● **PROBLEM DETAILS**
For the records that follow, say how many lines have the word "someone" in them. Write the number and nothing more.

● **INFORMATION PROVIDED**
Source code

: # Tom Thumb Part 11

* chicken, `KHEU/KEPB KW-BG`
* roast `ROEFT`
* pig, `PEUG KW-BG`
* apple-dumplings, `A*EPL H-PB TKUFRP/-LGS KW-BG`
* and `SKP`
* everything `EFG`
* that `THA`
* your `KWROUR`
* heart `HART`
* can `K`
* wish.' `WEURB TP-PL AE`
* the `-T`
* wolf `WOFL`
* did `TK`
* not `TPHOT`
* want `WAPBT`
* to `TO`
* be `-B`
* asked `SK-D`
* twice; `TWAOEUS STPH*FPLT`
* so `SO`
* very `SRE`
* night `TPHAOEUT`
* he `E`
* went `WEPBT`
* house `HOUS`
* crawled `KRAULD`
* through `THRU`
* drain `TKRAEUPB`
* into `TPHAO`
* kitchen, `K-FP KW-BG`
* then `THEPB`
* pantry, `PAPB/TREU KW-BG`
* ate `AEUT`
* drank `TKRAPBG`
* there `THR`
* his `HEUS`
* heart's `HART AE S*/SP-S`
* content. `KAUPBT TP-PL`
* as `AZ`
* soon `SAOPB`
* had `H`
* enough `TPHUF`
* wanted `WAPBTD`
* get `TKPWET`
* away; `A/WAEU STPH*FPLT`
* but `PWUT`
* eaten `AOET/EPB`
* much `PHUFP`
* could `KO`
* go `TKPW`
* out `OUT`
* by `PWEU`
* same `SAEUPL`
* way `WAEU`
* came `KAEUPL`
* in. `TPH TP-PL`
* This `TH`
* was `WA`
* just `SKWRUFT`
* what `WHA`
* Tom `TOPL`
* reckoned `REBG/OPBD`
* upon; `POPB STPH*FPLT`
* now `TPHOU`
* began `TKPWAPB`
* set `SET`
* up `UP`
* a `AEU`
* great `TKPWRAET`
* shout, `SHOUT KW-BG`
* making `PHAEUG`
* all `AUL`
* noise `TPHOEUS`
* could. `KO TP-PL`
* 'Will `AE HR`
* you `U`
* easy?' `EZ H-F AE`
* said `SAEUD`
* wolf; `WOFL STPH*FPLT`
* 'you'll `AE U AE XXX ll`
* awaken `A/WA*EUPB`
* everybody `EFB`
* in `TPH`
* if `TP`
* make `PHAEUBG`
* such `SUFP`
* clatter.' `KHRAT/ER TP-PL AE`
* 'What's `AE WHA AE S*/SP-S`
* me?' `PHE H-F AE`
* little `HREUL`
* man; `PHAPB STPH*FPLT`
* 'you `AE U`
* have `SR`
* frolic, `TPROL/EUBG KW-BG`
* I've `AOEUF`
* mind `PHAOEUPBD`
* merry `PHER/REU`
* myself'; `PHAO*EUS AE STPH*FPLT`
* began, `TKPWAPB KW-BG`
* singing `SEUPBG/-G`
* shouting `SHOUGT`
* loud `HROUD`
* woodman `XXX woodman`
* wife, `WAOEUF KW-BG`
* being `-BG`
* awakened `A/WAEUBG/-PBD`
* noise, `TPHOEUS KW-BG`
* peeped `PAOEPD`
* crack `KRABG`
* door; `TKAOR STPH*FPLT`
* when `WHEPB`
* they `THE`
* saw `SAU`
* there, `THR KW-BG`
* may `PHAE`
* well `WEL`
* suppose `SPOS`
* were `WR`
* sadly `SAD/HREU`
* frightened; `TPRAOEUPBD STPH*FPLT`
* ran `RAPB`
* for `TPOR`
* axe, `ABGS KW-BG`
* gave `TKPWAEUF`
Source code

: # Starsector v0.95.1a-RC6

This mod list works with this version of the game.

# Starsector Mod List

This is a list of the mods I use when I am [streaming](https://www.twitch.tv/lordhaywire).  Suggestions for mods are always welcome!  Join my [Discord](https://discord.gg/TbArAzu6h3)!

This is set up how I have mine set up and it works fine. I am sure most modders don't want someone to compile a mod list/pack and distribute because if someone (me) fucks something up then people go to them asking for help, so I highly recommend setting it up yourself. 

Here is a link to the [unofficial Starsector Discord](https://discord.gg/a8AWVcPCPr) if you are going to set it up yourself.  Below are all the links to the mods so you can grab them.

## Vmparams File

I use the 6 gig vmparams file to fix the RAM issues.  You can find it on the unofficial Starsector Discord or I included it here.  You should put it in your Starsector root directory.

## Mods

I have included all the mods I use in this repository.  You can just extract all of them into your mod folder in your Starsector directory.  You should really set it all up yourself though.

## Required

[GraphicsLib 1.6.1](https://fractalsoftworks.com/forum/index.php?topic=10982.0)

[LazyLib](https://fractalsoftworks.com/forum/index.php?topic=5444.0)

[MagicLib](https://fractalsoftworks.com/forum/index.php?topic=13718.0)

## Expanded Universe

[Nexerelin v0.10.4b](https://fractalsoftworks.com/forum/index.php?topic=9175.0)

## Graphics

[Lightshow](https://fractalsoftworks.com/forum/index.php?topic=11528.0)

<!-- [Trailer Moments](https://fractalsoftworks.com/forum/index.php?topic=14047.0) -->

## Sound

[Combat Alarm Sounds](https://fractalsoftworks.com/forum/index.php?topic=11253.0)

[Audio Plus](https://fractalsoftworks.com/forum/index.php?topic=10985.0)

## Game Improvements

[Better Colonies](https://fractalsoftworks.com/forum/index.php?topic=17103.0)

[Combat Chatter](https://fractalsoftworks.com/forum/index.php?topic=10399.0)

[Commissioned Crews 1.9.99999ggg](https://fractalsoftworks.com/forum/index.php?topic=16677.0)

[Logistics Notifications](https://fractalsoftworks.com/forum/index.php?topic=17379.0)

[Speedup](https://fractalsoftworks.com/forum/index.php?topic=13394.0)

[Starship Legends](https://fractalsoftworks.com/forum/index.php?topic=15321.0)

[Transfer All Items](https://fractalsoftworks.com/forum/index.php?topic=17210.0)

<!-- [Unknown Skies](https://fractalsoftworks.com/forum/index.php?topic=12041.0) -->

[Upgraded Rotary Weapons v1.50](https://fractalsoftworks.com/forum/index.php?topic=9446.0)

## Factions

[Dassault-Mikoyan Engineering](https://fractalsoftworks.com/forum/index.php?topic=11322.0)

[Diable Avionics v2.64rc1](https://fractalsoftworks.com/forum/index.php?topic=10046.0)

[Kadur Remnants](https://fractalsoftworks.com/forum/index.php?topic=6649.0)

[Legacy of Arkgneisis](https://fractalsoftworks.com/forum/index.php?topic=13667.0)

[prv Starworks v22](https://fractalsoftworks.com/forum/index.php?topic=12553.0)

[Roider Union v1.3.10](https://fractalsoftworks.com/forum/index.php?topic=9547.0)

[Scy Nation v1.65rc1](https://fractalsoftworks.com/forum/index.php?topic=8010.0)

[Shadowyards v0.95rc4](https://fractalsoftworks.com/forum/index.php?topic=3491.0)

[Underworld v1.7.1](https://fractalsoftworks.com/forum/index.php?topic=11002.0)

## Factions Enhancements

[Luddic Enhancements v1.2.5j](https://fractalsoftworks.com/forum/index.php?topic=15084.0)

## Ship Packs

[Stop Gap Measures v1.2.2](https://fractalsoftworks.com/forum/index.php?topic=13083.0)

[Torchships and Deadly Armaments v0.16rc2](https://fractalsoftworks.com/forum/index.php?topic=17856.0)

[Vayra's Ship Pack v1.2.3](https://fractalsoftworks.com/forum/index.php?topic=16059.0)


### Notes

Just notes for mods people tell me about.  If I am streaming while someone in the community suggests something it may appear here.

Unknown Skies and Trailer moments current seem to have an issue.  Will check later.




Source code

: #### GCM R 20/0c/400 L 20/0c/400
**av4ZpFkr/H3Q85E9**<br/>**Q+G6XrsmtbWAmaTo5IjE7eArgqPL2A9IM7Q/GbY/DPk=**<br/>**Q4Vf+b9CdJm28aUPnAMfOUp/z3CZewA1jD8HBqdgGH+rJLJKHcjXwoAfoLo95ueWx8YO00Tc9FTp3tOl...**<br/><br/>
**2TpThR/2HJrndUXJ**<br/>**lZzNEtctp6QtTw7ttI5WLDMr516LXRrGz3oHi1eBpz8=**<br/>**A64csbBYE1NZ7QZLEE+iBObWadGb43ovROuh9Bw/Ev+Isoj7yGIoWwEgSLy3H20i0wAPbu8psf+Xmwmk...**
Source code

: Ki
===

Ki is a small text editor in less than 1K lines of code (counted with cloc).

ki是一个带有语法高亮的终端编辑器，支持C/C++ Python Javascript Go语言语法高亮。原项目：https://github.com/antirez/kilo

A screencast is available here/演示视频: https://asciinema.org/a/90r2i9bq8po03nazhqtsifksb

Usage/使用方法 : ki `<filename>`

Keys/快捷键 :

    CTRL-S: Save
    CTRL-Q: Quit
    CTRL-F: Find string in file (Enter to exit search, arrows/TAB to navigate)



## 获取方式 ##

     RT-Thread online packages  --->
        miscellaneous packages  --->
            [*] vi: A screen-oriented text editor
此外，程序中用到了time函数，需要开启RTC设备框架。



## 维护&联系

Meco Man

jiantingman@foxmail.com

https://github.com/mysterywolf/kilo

● **RESPONSE**
2